● **What you are asked to do**
When the records are reproduced, each one must match exactly, and no picture may be kept.

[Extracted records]
-*-*-

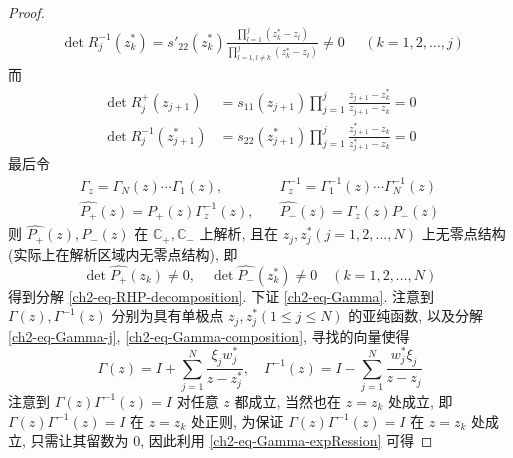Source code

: \begin{proof}
\begin{equation}
\begin{aligned}
            \det R_{j}^{-1}(z_{k}^{*}) = s'_{22}(z_{k}^{*}) \frac{\prod_{l = 1}^{j}(z_{k}^{*} - z_{l})}{\prod_{l = 1, l \neq k }^{j}(z_{k}^{*} - z_{l})} \neq 0
        \end{aligned}  \quad (k = 1, 2, \dots, j)
    \end{equation}
    而
    \begin{equation}
        \begin{aligned}
            \det R_{j}^{+}(z_{j+1})      & = s_{11}(z_{j+1}) \prod_{j = 1}^{j} \frac{z_{j+1} - z_{k}^{*}}{z_{j+1} - z_{k}} = 0         \\
            \det R_{j}^{-1}(z_{j+1}^{*}) & = s_{22}(z_{j+1}^{*}) \prod_{j = 1}^{j} \frac{z_{j+1}^{*} - z_{k}}{z_{j+1}^{*} - z_{k}} = 0
        \end{aligned}
    \end{equation}
    最后令
    \begin{equation}
        \begin{aligned}
            \Gamma_{z} = \Gamma_{N}(z) \cdots \Gamma_{1}(z), & \quad \Gamma_{z}^{-1} = \Gamma_{1}^{-1}(z) \cdots \Gamma_{N}^{-1}(z) \label{ch2-eq-Gamma-composition} \\
            \hat{P_{+}}(z) = P_{+}(z) \Gamma_{z}^{-1}(z),    & \quad \hat{P_{-}}(z) = \Gamma_{z}(z) P_{-}(z)
        \end{aligned}
    \end{equation}
    则 $ \hat{P_{+}}(z), \hat{P_{-}}(z) $ 在 $ \mathbb{C_{+}}, \mathbb{C_{-}} $ 上解析, 且在 $ z_{j}, z_{j}^{*} (j = 1,2, \dots, N) $ 上无零点结构 (实际上在解析区域内无零点结构), 即
    \begin{equation}
        \det \hat{P_{+}}(z_{k}) \neq 0, \quad \det \hat{P_{-}}(z_{k}^{*}) \neq 0 \quad (k = 1,2, \dots, N)
    \end{equation}
    得到分解 \eqref{ch2-eq-RHP-decomposition}. 下证 \eqref{ch2-eq-Gamma}. 注意到 $ \Gamma(z), \Gamma^{-1}(z) $ 分别为具有单极点 $ z_{j}, z_{j}^{*} (1 \leq j \leq N)$ 的亚纯函数, 以及分解 \eqref{ch2-eq-Gamma-j}, \eqref{ch2-eq-Gamma-composition}, 寻找的向量使得
    \begin{equation}
        \Gamma(z) = I + \sum_{j=1}^{N} \frac{\xi_{j}w_{j}^{*}}{z-z_{j}^{*}}, \quad \Gamma^{-1}(z) = I - \sum_{j=1}^{N} \frac{w_{j}^{*}\xi_{j}}{z - z_{j}} \label{ch2-eq-Gamma-expRession}
    \end{equation}
    注意到 $ \Gamma(z) \Gamma^{-1}(z) = I $ 对任意 $ z $ 都成立, 当然也在 $ z = z_{k} $ 处成立, 即 $ \Gamma(z) \Gamma^{-1}(z) = I $ 在 $ z = z_{k} $ 处正则, 为保证 $ \Gamma(z) \Gamma^{-1}(z) = I $ 在 $ z = z_{k} $ 处成立, 只需让其留数为 $ 0 $, 因此利用 \eqref{ch2-eq-Gamma-expRession} 可得

\end{proof}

-*-*-

● **Answer to this problem**
Source code

: \begin{proof}
\begin{equation}
\begin{aligned}
            \det R_{j}^{-1}(z_{k}^{*}) = s'_{22}(z_{k}^{*}) \frac{\prod_{l = 1}^{j}(z_{k}^{*} - z_{l})}{\prod_{l = 1, l \neq k }^{j}(z_{k}^{*} - z_{l})} \neq 0
        \end{aligned}  \quad (k = 1, 2, \dots, j)
    \end{equation}
    而
    \begin{equation}
        \begin{aligned}
            \det R_{j}^{+}(z_{j+1})      & = s_{11}(z_{j+1}) \prod_{j = 1}^{j} \frac{z_{j+1} - z_{k}^{*}}{z_{j+1} - z_{k}} = 0         \\
            \det R_{j}^{-1}(z_{j+1}^{*}) & = s_{22}(z_{j+1}^{*}) \prod_{j = 1}^{j} \frac{z_{j+1}^{*} - z_{k}}{z_{j+1}^{*} - z_{k}} = 0
        \end{aligned}
    \end{equation}
    最后令
    \begin{equation}
        \begin{aligned}
            \Gamma_{z} = \Gamma_{N}(z) \cdots \Gamma_{1}(z), & \quad \Gamma_{z}^{-1} = \Gamma_{1}^{-1}(z) \cdots \Gamma_{N}^{-1}(z) \label{ch2-eq-Gamma-composition} \\
            \hat{P_{+}}(z) = P_{+}(z) \Gamma_{z}^{-1}(z),    & \quad \hat{P_{-}}(z) = \Gamma_{z}(z) P_{-}(z)
        \end{aligned}
    \end{equation}
    则 $ \hat{P_{+}}(z), \hat{P_{-}}(z) $ 在 $ \mathbb{C_{+}}, \mathbb{C_{-}} $ 上解析, 且在 $ z_{j}, z_{j}^{*} (j = 1,2, \dots, N) $ 上无零点结构 (实际上在解析区域内无零点结构), 即
    \begin{equation}
        \det \hat{P_{+}}(z_{k}) \neq 0, \quad \det \hat{P_{-}}(z_{k}^{*}) \neq 0 \quad (k = 1,2, \dots, N)
    \end{equation}
    得到分解 \eqref{ch2-eq-RHP-decomposition}. 下证 \eqref{ch2-eq-Gamma}. 注意到 $ \Gamma(z), \Gamma^{-1}(z) $ 分别为具有单极点 $ z_{j}, z_{j}^{*} (1 \leq j \leq N)$ 的亚纯函数, 以及分解 \eqref{ch2-eq-Gamma-j}, \eqref{ch2-eq-Gamma-composition}, 寻找的向量使得
    \begin{equation}
        \Gamma(z) = I + \sum_{j=1}^{N} \frac{\xi_{j}w_{j}^{*}}{z-z_{j}^{*}}, \quad \Gamma^{-1}(z) = I - \sum_{j=1}^{N} \frac{w_{j}^{*}\xi_{j}}{z - z_{j}} \label{ch2-eq-Gamma-expRession}
    \end{equation}
    注意到 $ \Gamma(z) \Gamma^{-1}(z) = I $ 对任意 $ z $ 都成立, 当然也在 $ z = z_{k} $ 处成立, 即 $ \Gamma(z) \Gamma^{-1}(z) = I $ 在 $ z = z_{k} $ 处正则, 为保证 $ \Gamma(z) \Gamma^{-1}(z) = I $ 在 $ z = z_{k} $ 处成立, 只需让其留数为 $ 0 $, 因此利用 \eqref{ch2-eq-Gamma-expRession} 可得

\end{proof}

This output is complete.